Vienna, June 11 – Russia’s already troubled economy is likely to take another hit later this fall when consumers exhaust most of their reserves and significantly cut back their spending, according to Vladimir Milov, the president of the Moscow Institute of Energy Policy and a member of the opposition Solidarity Movement.
The current economic downtown, he points out, is universally recognized to be the result of declining energy prices and problems in the economies of Russia’s trading partners, but it would now be worse if Russian consumers were not continuing to spend at nearly the levels they were earlier (www.nr2.ru/ekb/235931.html).
Russian consumers have done so at the urging of Prime Minister Vladimir Putin who has argued that the current crisis will be relatively short by drawing down their savings, but those reserves will be largely gone by this fall, Milov says. And as a result, a decline in consumer spending will deliver a second hit to the Russian economy.
Just how large a hit that will be remains uncertain. On the one hand, Russian consumers already have cut back. And on the other, consumer spending constitutes a far smaller percentage of Russia’s GDP than it does elsewhere. In the US, for example, it forms 70 percent of GDP, while in Russia, it is now under 40 percent (soundmoneytips.com/user/317799/comments).
In an interview with the New Region news agency, Milov underscored the differences between the current crisis, which reflects first and foremost the decline in the price of oil and gas and the fall-off in foreign investment, and the looming one, which will be driven by and reflect declines in consumption.

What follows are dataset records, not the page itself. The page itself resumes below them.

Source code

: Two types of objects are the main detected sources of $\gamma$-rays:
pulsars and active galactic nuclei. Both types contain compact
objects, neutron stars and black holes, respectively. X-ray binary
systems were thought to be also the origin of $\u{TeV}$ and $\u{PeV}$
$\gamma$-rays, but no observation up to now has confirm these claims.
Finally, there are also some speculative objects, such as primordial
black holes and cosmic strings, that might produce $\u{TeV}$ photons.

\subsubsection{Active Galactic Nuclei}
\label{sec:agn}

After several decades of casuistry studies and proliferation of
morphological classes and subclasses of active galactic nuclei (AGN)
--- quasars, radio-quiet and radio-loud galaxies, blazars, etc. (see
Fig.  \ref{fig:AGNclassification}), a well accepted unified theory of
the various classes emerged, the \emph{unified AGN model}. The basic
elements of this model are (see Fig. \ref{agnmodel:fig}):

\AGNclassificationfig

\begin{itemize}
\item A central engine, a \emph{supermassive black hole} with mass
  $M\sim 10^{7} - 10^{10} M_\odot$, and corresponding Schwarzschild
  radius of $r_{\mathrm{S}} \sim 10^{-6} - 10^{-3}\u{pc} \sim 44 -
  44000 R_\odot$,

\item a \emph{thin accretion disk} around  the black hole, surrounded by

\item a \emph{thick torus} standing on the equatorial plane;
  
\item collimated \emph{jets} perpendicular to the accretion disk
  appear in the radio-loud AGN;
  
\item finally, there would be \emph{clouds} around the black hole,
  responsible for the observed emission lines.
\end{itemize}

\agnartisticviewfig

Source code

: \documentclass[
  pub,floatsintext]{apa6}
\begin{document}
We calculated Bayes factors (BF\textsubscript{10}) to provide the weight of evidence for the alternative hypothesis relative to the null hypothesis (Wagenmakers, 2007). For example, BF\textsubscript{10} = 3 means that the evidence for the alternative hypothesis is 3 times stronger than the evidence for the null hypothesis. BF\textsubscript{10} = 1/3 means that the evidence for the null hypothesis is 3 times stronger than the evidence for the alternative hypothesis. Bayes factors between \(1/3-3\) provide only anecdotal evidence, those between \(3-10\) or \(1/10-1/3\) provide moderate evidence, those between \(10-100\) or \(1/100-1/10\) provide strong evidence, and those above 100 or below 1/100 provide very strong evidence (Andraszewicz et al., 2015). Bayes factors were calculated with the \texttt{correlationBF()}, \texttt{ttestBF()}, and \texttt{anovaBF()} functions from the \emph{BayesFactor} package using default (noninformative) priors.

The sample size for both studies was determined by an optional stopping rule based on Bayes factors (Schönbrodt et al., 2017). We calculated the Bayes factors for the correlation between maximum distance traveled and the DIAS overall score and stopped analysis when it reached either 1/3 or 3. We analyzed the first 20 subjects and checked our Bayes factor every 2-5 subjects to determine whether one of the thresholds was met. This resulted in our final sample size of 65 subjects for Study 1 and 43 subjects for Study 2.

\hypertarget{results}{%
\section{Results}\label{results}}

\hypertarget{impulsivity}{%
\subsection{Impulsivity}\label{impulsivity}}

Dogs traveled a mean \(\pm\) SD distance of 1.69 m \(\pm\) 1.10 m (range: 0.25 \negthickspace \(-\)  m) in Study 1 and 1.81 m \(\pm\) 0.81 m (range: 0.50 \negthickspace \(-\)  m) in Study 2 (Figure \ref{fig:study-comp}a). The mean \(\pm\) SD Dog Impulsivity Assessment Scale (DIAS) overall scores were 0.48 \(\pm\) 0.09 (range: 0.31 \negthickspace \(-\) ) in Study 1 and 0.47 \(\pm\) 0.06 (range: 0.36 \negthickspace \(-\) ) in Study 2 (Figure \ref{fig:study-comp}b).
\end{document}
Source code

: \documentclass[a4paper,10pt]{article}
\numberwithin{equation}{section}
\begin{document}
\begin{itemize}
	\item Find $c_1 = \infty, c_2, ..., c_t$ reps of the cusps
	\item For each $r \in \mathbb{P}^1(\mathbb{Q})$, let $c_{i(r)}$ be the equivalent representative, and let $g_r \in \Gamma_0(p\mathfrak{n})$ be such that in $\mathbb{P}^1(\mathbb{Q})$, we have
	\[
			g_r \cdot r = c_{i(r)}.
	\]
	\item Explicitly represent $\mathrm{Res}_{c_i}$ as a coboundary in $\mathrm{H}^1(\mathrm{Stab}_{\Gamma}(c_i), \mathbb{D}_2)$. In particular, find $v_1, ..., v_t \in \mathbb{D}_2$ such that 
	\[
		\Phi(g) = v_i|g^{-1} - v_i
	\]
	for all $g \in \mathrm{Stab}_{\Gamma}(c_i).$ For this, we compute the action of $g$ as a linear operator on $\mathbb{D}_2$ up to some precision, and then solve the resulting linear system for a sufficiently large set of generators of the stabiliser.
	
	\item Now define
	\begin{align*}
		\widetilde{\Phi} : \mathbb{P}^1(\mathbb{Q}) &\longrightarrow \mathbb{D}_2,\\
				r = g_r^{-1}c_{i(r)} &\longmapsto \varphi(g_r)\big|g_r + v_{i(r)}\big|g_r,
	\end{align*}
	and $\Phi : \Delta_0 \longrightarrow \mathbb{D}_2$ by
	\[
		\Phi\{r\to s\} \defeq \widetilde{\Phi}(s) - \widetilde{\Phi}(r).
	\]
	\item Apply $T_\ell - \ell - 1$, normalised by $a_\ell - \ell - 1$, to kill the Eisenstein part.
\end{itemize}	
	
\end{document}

“At present,” he said, “people are attempting to preserve their old level of consumption,” drawing on their savings given the encouragement of the government that things will begin to get better in 2010. Indeed, Milov noted, Putin has told Russians, “’consume just as you did; we will support you.”
But as the population draws down its savings and as other problems hit, including the introduction of anti-dumping measures by China that will hit Russia’s metallurgy industry and declining investment from abroad, he continued, it is obvious that the decline will outlast consumer savings and that when they end, the Russian economy will take another serious hit.
In Milov’s view, the Russian government not only has been disingenuous in its discussion of these problems but also has adopted policies that have failed to address them. First, it has tried to save the banking system while not worrying nearly as much as it should about the real sector of the economy on which most people depend more directly.
Second, he argued, the government’s support of key economic figures – the oligarchs – has not led to a real improvement of the situation of the population even if it has calmed these powerful people. And third, the government has put money in the Russian stock market to try to stabilize that, taking huge losses as President Dmitry Medvedev conceded last month.
Because of these and other failures, Milov said, Moscow is going to face more crises like the one in Pikalevo, which attracted so much attention after Putin visited that company town near St. Petersburg in response to worker protests over plant closings. In time, it is likely that Moscow will have to use the security forces rather than money to try to keep order.
Indeed, the Solidarity leader concluded, “the economic and social instability in Russia will stretch out over the next five years,” given that foreign investors will not return to the Russian Federation given that “political risks” in Russia are much higher than they are in many other countries like Brazil or China.
Because the political system in Russia is increasingly closed, Milov said, “the powers that be have been weakened and fulfill their obligations ineffectively, allowing for too many mistakes. The situation can be changed only by political competition and free discussion, arrangements that always work in favor of the economy.”
But there is one indication that declines in consumer spending in Russia in the coming months may have even more dramatic social and political consequences than Milov suggested. According to a commentary by Ivan Yartsev this week, Russia is once again, under current conditions, not in a position to feed itself (www.politcom.ru/8304.html).
Although overall imports have fallen in Russia by more than 40 percent since the start of 2009, he noted, spending on food imports has increased “almost ten percent,” a pattern that suggests “Russian producers are not in a position to work in crisis conditions and satisfy the [already lowered] demand of the population.”
“Unlike in 1998” – the year of default – “one is not talking about import substitution.” Instead, “Russians are simply beginning to consume less, and the domestic food producers are producing less.” For the latter, “the current crisis [unlike the one a decade ago] has not become ‘a window of opportunities.’"
Because of that and because imported food is typically more expensive than domestically produced food, Russians forced to cut back on their consumption this fall may have to cut back in an area their government has been assuring them is not a problem that they need to worry about.
At the very least, the challenge of providing enough food to Russian consumers – and especially those in small cities and rural areas far from Moscow – will force the government to divert resources from other areas lest it face the politically unpalatable and, for Russians, historically loaded option of having to suppress protests by hungry people.